Verizon Communications, Inc., has decided not to bid in response to California’s request for proposals (RFP) seeking an alternative to the plan it received from the First Responder Network Authority (FirstNet) (TR Daily, Nov.20).
“Verizon remains committed to supporting public safety customers and agencies in California and across the country. Unfortunately, after carefully and extensively reviewing the state’s RFP requirements, we have chosen not to bid on the state of California’s RFP,” Verizon said in a statement. “Technical and financial requirements dictated by the draft Spectrum Management Lease Agreement (SMLA) saddled the state of California’s RFP – through no fault of its own – with onerous and vaguely-defined mandates that impacted our ability to create an RFP response we believe best served public safety and Verizon. Vigorous competition that allows the industry and the marketplace to continue to grow and innovate is in the best interest of public safety and should be everyone’s shared goal.
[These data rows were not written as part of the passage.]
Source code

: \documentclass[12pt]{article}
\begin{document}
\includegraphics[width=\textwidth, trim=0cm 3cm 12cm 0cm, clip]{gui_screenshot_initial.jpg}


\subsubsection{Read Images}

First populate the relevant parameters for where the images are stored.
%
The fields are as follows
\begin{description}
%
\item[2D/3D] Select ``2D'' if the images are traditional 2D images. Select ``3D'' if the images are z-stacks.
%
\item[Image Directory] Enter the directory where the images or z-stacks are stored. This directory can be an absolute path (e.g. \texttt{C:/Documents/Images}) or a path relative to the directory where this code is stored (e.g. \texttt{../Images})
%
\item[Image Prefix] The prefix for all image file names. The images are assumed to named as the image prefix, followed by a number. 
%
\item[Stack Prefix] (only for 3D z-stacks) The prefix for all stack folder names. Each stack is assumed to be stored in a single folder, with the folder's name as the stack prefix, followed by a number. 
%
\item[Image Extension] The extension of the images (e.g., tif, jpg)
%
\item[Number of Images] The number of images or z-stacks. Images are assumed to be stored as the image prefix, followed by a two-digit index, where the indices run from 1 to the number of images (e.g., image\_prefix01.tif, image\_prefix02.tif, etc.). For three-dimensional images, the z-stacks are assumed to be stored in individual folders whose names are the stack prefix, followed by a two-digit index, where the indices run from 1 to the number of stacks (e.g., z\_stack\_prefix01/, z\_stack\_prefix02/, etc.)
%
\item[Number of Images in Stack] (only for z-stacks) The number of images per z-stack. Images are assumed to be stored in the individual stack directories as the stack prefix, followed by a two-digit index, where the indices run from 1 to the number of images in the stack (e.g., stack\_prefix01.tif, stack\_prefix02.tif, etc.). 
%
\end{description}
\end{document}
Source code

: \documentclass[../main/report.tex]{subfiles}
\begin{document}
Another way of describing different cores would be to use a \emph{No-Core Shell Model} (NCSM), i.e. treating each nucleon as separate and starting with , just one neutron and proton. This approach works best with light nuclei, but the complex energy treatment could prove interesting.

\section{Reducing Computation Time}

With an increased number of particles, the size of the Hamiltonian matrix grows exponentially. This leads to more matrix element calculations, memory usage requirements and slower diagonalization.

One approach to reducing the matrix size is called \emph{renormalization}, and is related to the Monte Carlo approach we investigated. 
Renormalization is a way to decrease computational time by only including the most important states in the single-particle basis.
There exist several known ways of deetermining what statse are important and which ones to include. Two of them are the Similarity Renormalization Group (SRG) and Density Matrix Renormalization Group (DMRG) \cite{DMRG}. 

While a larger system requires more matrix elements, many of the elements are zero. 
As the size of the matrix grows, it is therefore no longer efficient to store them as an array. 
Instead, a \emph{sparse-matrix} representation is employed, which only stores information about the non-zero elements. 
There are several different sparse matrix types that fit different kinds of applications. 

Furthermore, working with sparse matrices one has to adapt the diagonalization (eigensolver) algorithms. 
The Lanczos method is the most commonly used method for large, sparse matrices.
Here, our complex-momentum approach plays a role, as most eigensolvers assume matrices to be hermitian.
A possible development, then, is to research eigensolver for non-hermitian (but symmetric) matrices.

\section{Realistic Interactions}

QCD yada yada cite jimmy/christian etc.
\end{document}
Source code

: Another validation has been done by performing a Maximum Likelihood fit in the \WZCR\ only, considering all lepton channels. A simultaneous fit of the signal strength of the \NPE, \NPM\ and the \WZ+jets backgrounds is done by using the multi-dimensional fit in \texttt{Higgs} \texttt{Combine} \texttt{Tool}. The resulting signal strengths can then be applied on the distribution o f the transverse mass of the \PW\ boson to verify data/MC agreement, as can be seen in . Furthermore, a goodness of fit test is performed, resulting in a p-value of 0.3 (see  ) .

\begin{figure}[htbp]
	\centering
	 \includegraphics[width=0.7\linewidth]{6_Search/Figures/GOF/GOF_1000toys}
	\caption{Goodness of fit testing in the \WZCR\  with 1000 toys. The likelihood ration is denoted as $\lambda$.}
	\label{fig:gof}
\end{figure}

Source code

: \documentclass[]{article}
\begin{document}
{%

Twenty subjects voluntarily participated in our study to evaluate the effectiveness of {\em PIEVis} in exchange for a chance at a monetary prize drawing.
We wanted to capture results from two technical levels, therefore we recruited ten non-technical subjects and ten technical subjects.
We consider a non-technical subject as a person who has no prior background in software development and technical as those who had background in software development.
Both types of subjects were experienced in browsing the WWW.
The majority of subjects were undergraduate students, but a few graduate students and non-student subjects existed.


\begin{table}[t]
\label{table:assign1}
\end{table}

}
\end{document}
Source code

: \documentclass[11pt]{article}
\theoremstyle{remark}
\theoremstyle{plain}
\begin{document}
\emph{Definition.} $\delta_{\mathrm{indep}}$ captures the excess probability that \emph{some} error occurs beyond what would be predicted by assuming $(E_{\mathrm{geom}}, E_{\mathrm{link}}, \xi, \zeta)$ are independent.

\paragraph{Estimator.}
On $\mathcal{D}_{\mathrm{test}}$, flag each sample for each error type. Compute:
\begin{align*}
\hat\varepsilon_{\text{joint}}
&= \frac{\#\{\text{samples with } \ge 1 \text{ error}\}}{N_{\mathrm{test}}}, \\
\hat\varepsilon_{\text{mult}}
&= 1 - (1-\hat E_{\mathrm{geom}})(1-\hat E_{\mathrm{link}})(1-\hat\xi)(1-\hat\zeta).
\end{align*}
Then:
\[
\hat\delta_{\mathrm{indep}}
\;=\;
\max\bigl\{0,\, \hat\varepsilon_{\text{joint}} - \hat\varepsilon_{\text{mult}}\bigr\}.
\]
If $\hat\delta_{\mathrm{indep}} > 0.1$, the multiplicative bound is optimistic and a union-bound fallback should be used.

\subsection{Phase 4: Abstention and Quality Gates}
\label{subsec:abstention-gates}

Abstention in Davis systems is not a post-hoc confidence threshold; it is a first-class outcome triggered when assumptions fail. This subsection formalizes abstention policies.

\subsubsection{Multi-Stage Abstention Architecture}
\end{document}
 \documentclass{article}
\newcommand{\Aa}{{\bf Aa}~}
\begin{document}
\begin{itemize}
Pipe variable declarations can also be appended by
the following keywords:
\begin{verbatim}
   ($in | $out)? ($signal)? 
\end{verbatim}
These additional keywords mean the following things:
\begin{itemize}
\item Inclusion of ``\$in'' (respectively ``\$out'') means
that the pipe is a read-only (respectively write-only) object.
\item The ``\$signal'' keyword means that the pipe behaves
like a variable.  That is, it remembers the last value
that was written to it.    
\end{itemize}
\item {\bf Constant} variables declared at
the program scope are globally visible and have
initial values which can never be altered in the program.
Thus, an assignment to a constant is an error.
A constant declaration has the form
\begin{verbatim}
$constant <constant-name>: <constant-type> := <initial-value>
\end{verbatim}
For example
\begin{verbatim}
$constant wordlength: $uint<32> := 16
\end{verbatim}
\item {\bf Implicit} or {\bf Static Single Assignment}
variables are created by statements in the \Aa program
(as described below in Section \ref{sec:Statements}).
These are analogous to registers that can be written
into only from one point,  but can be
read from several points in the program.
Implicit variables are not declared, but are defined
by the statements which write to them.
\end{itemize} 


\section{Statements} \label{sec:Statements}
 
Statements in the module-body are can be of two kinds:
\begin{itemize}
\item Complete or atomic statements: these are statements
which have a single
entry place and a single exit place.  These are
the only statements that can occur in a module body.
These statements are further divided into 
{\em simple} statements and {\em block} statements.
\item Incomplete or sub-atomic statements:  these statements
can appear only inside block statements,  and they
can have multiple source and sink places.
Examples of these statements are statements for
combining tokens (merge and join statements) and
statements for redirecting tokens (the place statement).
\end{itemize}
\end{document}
Instead, we believe FirstNet and its corporate partner are rigging the game in order to stifle true open competition. Our decision not to submit an RFP response in no way impacts our work with public safety customers in California. We continue to support them every day, including actively working with public safety officials during the ongoing southern California wildfires.”
To compete with AT&T, Inc., FirstNet’s network partner, Verizon is building a public safety core and offering priority access and preemption to public safety agencies.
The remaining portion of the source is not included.